Borrowed from "Adoption Hate"

Borrowed from “Adoption Hate

Before starting the adoption process, did you have any idea that some people were negative toward adoption and assume all adoptions are unethical? I didn’t have a clue. I was in for an awakening when the more I tried to learn and advocate, it seemed the more flack I caught from the protesters. At first it really bothered me, now it inspires me to keep going forward in my journey. It is still hard to not take their comments, especially when directed at me, personal.

Yesterday on Twitter someone tagged me in two posts. The first one they said I was a baby snatcher or something along those lines and the second post, they said I lied to our son’s first mother about open adoptions not being legally enforceable and said I SHOULD feel guilt (referencing my recent blog entry). Obviously, this person was just trying to strike a nerve with me and has no clue what actually goes on in my adoption triad.

What things like this have you seen or been under attack for?
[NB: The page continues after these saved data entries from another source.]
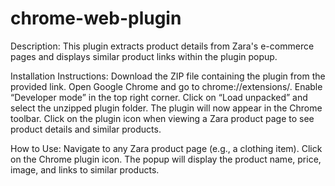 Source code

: # chrome-web-plugin

Description:
  This plugin extracts product details from Zara's e-commerce pages and displays similar product links within the plugin popup.

Installation Instructions:
  Download the ZIP file containing the plugin from the provided link.
  Open Google Chrome and go to chrome://extensions/.
  Enable “Developer mode” in the top right corner.
  Click on “Load unpacked” and select the unzipped plugin folder.
  The plugin will now appear in the Chrome toolbar. Click on the plugin icon when viewing a Zara product page to see product details and similar products.

How to Use:
  Navigate to any Zara product page (e.g., a clothing item).
  Click on the Chrome plugin icon.
  The popup will display the product name, price, image, and links to similar products.
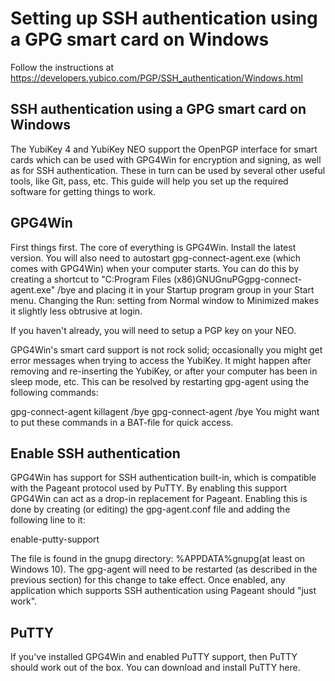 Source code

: Setting up SSH authentication using a GPG smart card on Windows
===============================================================

Follow the instructions at
<https://developers.yubico.com/PGP/SSH_authentication/Windows.html>

SSH authentication using a GPG smart card on Windows
----------------------------------------------------

The YubiKey 4 and YubiKey NEO support the OpenPGP interface for smart
cards which can be used with GPG4Win for encryption and signing, as well
as for SSH authentication. These in turn can be used by several other
useful tools, like Git, pass, etc. This guide will help you set up the
required software for getting things to work.

GPG4Win
-------

First things first. The core of everything is GPG4Win. Install the
latest version. You will also need to autostart gpg-connect-agent.exe
(which comes with GPG4Win) when your computer starts. You can do this by
creating a shortcut to \"C:Program Files
(x86)GNUGnuPGgpg-connect-agent.exe\" /bye and placing it in your Startup
program group in your Start menu. Changing the Run: setting from Normal
window to Minimized makes it slightly less obtrusive at login.

If you haven't already, you will need to setup a PGP key on your NEO.

GPG4Win's smart card support is not rock solid; occasionally you might
get error messages when trying to access the YubiKey. It might happen
after removing and re-inserting the YubiKey, or after your computer has
been in sleep mode, etc. This can be resolved by restarting gpg-agent
using the following commands:

gpg-connect-agent killagent /bye gpg-connect-agent /bye You might want
to put these commands in a BAT-file for quick access.

Enable SSH authentication
-------------------------

GPG4Win has support for SSH authentication built-in, which is compatible
with the Pageant protocol used by PuTTY. By enabling this support
GPG4Win can act as a drop-in replacement for Pageant. Enabling this is
done by creating (or editing) the gpg-agent.conf file and adding the
following line to it:

enable-putty-support

The file is found in the gnupg directory: %APPDATA%gnupg(at least on
Windows 10). The gpg-agent will need to be restarted (as described in
the previous section) for this change to take effect. Once enabled, any
application which supports SSH authentication using Pageant should
\"just work\".

PuTTY
-----

If you've installed GPG4Win and enabled PuTTY support, then PuTTY should
work out of the box. You can download and install PuTTY here.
How can we prepare ourselves for this and how can we respond in a positive manner that shows we are not baby hungry vultures?

These are questions I asked my online adoption forum.  The forum I moderate is composed of men and women across the globe that are either adoptive parents or hopeful adoptive parents.  They represent people from many types of adoption and are in different stages of their adoption process.  It is nice to get a variety of views and come together for insight and solutions.  It is also just a great place to know that we can talk freely and not be judged for asking questions and wanting to learn more.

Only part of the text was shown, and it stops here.